The progress made in four years by New Milford coach Larry Badaracco is no more evidenced by how the Green Wave signed off the 2017 season — a 37-0 win over New Fairfield to reclaim the Candlewood Cup and finish the season 4-6.
It turns out that’ll be Badaracco’s parting gift to the program.
Badaracco resigned after four years with the Green Wave, informing his players during a meeting Wednesday. Badaracco went 16-25 during the spell, including 13-17 the last three seasons.
Badaracco — who teaches and will continue to do so at the school despite the decision — left the program to spend more time with his family, he said.
“I think it’s time for me to move on from New Milford,” Badaracco said by phone Wednesday. “I think we did a lot of good things the last few years, and established a good program.

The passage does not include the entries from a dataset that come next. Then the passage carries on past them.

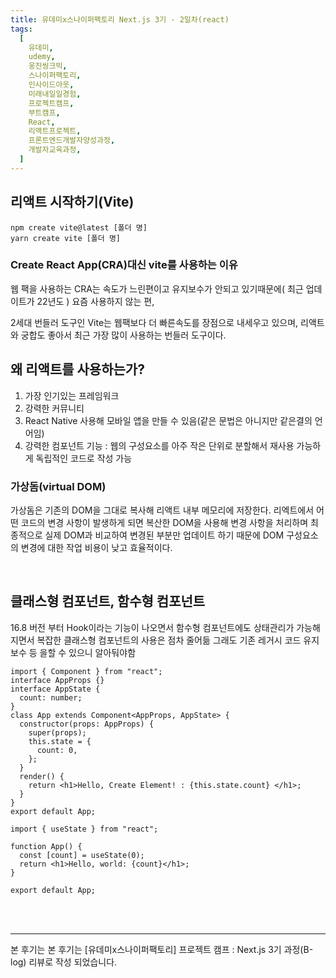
 ```yaml
---
title: 유데미x스나이퍼팩토리 Next.js 3기 - 2일차(react)
tags:
  [
    유데미,
    udemy,
    웅진씽크빅,
    스나이퍼팩토리,
    인사이드아웃,
    미래내일일경험,
    프로젝트캠프,
    부트캠프,
    React,
    리액트프로젝트,
    프론트엔드개발자양성과정,
    개발자교육과정,
  ]
---
```


## 리액트 시작하기(Vite)

```
npm create vite@latest [폴더 명]
yarn create vite [폴더 명]

```

### Create React App(CRA)대신 vite를 사용하는 이유

웹 팩을 사용하는 CRA는 속도가 느린편이고 유지보수가 안되고 있기때문에( 최근 업데이트가 22년도 ) 요즘 사용하지 않는 편,

2세대 번들러 도구인 Vite는 웹팩보다 더 빠른속도를 장점으로 내세우고 있으며, 리액트와 궁합도 좋아서 최근 가장 많이 사용하는 번들러 도구이다.

## 왜 리액트를 사용하는가?

1. 가장 인기있는 프레임워크
2. 강력한 커뮤니티
3. React Native 사용해 모바일 앱을 만들 수 있음(같은 문법은 아니지만 같은결의 언어임)
4. 강력한 컴포넌트 기능 : 웹의 구성요소를 아주 작은 단위로 분할해서 재사용 가능하게 독립적인 코드로 작성 가능

### 가상돔(virtual DOM)

가상돔은 기존의 DOM을 그대로 복사해 리액트 내부 메모리에 저장한다. 리엑트에서 어떤 코드의 변경 사항이 발생하게 되면 복산한 DOM을 사용해 변경 사항을 처리하며 최종적으로 실제 DOM과 비교하여 변경된 부분만 업데이트 하기 때문에 DOM 구성요소의 변경에 대한 작업 비용이 낮고 효율적이다.

<br />

## 클래스형 컴포넌트, 함수형 컴포넌트

16.8 버전 부터 Hook이라는 기능이 나오면서 함수형 컴포넌트에도 상태관리가 가능해지면서 복잡한 클래스형 컴포넌트의 사용은 점차 줄어듦 그래도 기존 레거시 코드 유지보수 등 을할 수 있으니 알아둬야함

```tsx title='클래스형 컴포넌트'
import { Component } from "react";
interface AppProps {}
interface AppState {
  count: number;
}
class App extends Component<AppProps, AppState> {
  constructor(props: AppProps) {
    super(props);
    this.state = {
      count: 0,
    };
  }
  render() {
    return <h1>Hello, Create Element! : {this.state.count} </h1>;
  }
}
export default App;
```

```tsx title='함수형 컴포넌트'
import { useState } from "react";

function App() {
  const [count] = useState(0);
  return <h1>Hello, world: {count}</h1>;
}

export default App;
```

<br />
<br />

---

본 후기는 본 후기는 [유데미x스나이퍼팩토리] 프로젝트 캠프 : Next.js 3기 과정(B-log) 리뷰로 작성 되었습니다.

For me, I just need to be there more for my family, my kids are getting a little older.”
New Milford’s youth setup is consisted of two programs — the Green Wave and the Bulls — the lack of cohesion from the top down was another factor in the decision to step back, albeit a minor one Badaracco reiterated.
The 2006 Western Connecticut State University graduate hopped right into coaching with the Colonials before moving on to the high school ranks. He joined New Milford in 2013 as an assistant and took over the head coaching role when John Murphy abruptly resigned in 2014.
He moved quickly to apply his fingerprint on the program, which included a high-octane offense that refused to punt regardless of the situation. Onside kicks were as common as deep shots down the field, too.
New Milford went 4-6 this season, which included its first win over a team with a winning record (Weston) since 2006. Turnovers in a few close losses is all that separated the Green Wave from their first winning season since 2008.
“Offensively we scored a ton of points and defense finally came together,” Badaracco said. “The best memory was probably the last game we played against New Fairfield; that was our first win in November and our first shutout as a team.”
Badaracco said he hoped to return to coaching in the future.
“Those kids they very hard are eager to be successful,” Badaracco said. “I’ll still be here for the seniors in terms of recruiting. It’s not easy to do something for four years, to put all your effort in and walk away.”